I have been thinking about this blog post shared by George Couros and the subsequent conversation with Jason Wigmore.
In her post, Jessi Hempel talks about the many factors that have influenced her decision to take a sabbatical from social media for the month of August. It’s a humorous and thoughtful take on how to balance social media in your life. I think that what’s niggling at me most is the idea of going cold-turkey for a month and whether or not that is the best approach; at least I don’t think it is for me as an educator.
You can’t argue with the fact that technology is so ubiquitous that it can literally take over every minute if you allow it to. And that the need for balance is more necessary today than it ever has been as a result.
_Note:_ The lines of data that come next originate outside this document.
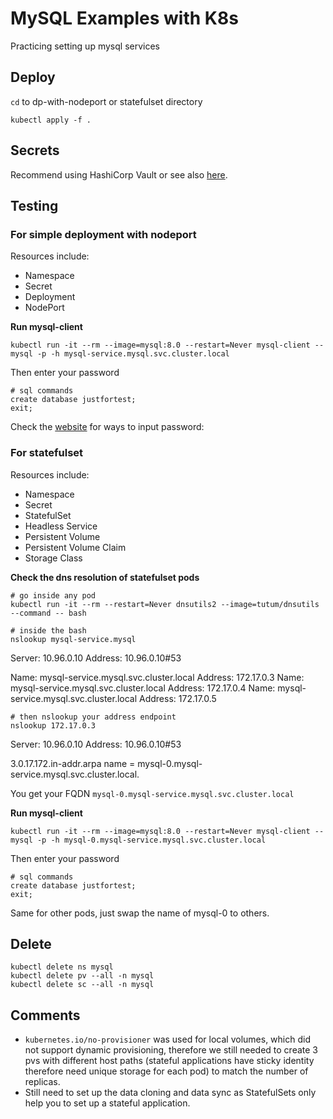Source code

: # MySQL Examples with K8s
Practicing setting up mysql services

## Deploy
`cd` to dp-with-nodeport or statefulset directory
```
kubectl apply -f .
```

## Secrets
Recommend using HashiCorp Vault or see also [here](https://kubernetes.io/docs/tasks/administer-cluster/encrypt-data/).

## Testing
### For simple deployment with nodeport
Resources include:
- Namespace
- Secret
- Deployment
- NodePort

**Run mysql-client**
```
kubectl run -it --rm --image=mysql:8.0 --restart=Never mysql-client -- mysql -p -h mysql-service.mysql.svc.cluster.local
```
Then enter your password
```
# sql commands
create database justfortest;
exit;
```

Check the [website](https://dev.mysql.com/doc/refman/8.0/en/password-security-user.html) for ways to input password:

### For statefulset
Resources include:
- Namespace
- Secret
- StatefulSet
- Headless Service
- Persistent Volume
- Persistent Volume Claim
- Storage Class

**Check the dns resolution of statefulset pods**
```
# go inside any pod
kubectl run -it --rm --restart=Never dnsutils2 --image=tutum/dnsutils --command -- bash

# inside the bash
nslookup mysql-service.mysql
```
Server:         10.96.0.10
Address:        10.96.0.10#53

Name:   mysql-service.mysql.svc.cluster.local
Address: 172.17.0.3
Name:   mysql-service.mysql.svc.cluster.local
Address: 172.17.0.4
Name:   mysql-service.mysql.svc.cluster.local
Address: 172.17.0.5
```
# then nslookup your address endpoint
nslookup 172.17.0.3
```
Server:         10.96.0.10
Address:        10.96.0.10#53

3.0.17.172.in-addr.arpa name = mysql-0.mysql-service.mysql.svc.cluster.local.

You get your FQDN `mysql-0.mysql-service.mysql.svc.cluster.local`

**Run mysql-client**
```
kubectl run -it --rm --image=mysql:8.0 --restart=Never mysql-client -- mysql -p -h mysql-0.mysql-service.mysql.svc.cluster.local
```
Then enter your password
```
# sql commands
create database justfortest;
exit;
```

Same for other pods, just swap the name of mysql-0 to others.

## Delete

```
kubectl delete ns mysql
kubectl delete pv --all -n mysql
kubectl delete sc --all -n mysql
```

## Comments
- `kubernetes.io/no-provisioner` was used for local volumes, which did not support dynamic provisioning, therefore we still needed to create 3 pvs with different host paths (stateful applications have sticky identity therefore need unique storage for each pod) to match the number of replicas.
- Still need to set up the data cloning and data sync as StatefulSets only help you to set up a stateful application.
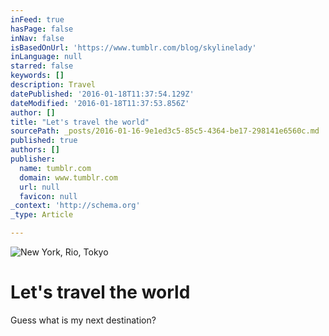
 ```yaml
---
inFeed: true
hasPage: false
inNav: false
isBasedOnUrl: 'https://www.tumblr.com/blog/skylinelady'
inLanguage: null
starred: false
keywords: []
description: Travel
datePublished: '2016-01-18T11:37:54.129Z'
dateModified: '2016-01-18T11:37:53.856Z'
author: []
title: "Let's travel the world"
sourcePath: _posts/2016-01-16-9e1ed3c5-85c5-4364-be17-298141e6560c.md
published: true
authors: []
publisher:
  name: tumblr.com
  domain: www.tumblr.com
  url: null
  favicon: null
_context: 'http://schema.org'
_type: Article

---
```

![New York, Rio, Tokyo](https://imgflo.herokuapp.com/graph/vahj1ThiexotieMo/6efe6953b3b70f582a81f336ff02ae5b/noop.gif?input=https%3A%2F%2Fs3-us-west-2.amazonaws.com%2Fthe-grid-img%2Fp%2F4c12fb6c2d1aff278ec1e30d1abd1f4a2c3584d0.gif)

# Let's travel the world

Guess what is my next destination?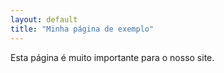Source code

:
 ```yaml
---
layout: default
title: "Minha página de exemplo"
---
```


Esta página é muito importante para o nosso site.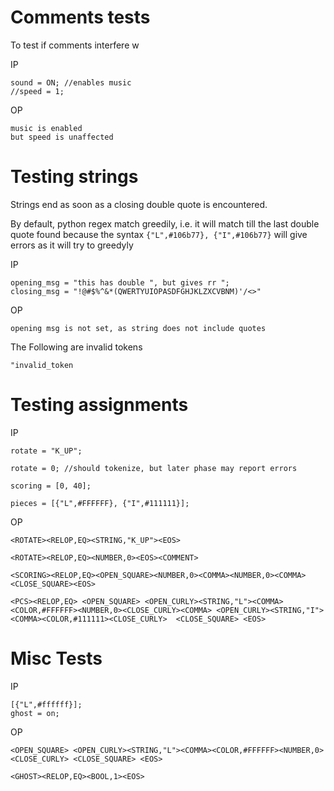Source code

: # Comments tests
To test if comments interfere w

IP

```
sound = ON; //enables music
//speed = 1;
```

OP

```
music is enabled
but speed is unaffected
```

# Testing strings

Strings end as soon as a closing double quote is encountered.

By default, python regex match greedily, i.e. it will match till the last double quote found
 because the syntax `{"L",#106b77}, {"I",#106b77}` will give errors as it will try to greedyly


IP

```
opening_msg = "this has double ", but gives rr ";
closing_msg = "!@#$%^&*(QWERTYUIOPASDFGHJKLZXCVBNM)'/<>" 
```

OP

```
opening msg is not set, as string does not include quotes
```

The Following are invalid tokens

```
"invalid_token 
```

# Testing assignments

IP

```
rotate = "K_UP"; 

rotate = 0; //should tokenize, but later phase may report errors

scoring = [0, 40];

pieces = [{"L",#FFFFFF}, {"I",#111111}];
```

OP

```
<ROTATE><RELOP,EQ><STRING,"K_UP"><EOS>

<ROTATE><RELOP,EQ><NUMBER,0><EOS><COMMENT>

<SCORING><RELOP,EQ><OPEN_SQUARE><NUMBER,0><COMMA><NUMBER,0><COMMA><CLOSE_SQUARE><EOS>

<PCS><RELOP,EQ> <OPEN_SQUARE> <OPEN_CURLY><STRING,"L"><COMMA><COLOR,#FFFFFF><NUMBER,0><CLOSE_CURLY><COMMA> <OPEN_CURLY><STRING,"I"><COMMA><COLOR,#111111><CLOSE_CURLY>  <CLOSE_SQUARE> <EOS>
```

# Misc Tests

IP

```
[{"L",#ffffff}];
ghost = on;
```

OP

```
<OPEN_SQUARE> <OPEN_CURLY><STRING,"L"><COMMA><COLOR,#FFFFFF><NUMBER,0><CLOSE_CURLY> <CLOSE_SQUARE> <EOS>

<GHOST><RELOP,EQ><BOOL,1><EOS>
```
But, like Jason, I enjoy having the luxury of time in the summer to read more blog-posts and connect with like-minded educators on Twitter which I don’t necessarily have the time to do when the school year is in full swing. I really love reading someone’s post, the comments, and then adding to the conversation with my own comment. I think I learn more from that process than I might attending a conference. I simply don’t have as much time for reflection during the school year when I know I skim and scan some of the items shared with me on Twitter and put them aside to get back to. In the summer, I can actually read a post twice if I need to, I can think about where I could use the ideas and plan to make it happen or I can thoughtfully share the information with people who might find it useful. I truly believe that being a connected educator is valuable every day of the year.
If I believe that to be a teacher is to be a learner,
then does it make sense to stop learning in the summer?
Socially, I am notorious for missing birthdays and milestone events in the lives of my friends and family because I rarely get on Facebook or Instagram (which I use for personal rather than professional connections) unless it’s summer time. I love to re-connect with everyone on those platforms in July and August.
I think of my kids, who have spent every daytime moment with their friends at school who because of varying schedules have not been able to physically connect with their friends over the summer. They use Snapchat and Instagram to keep in touch. I remember how connected to my friends I was at that age and how often my parents yelled at me for being on the phone!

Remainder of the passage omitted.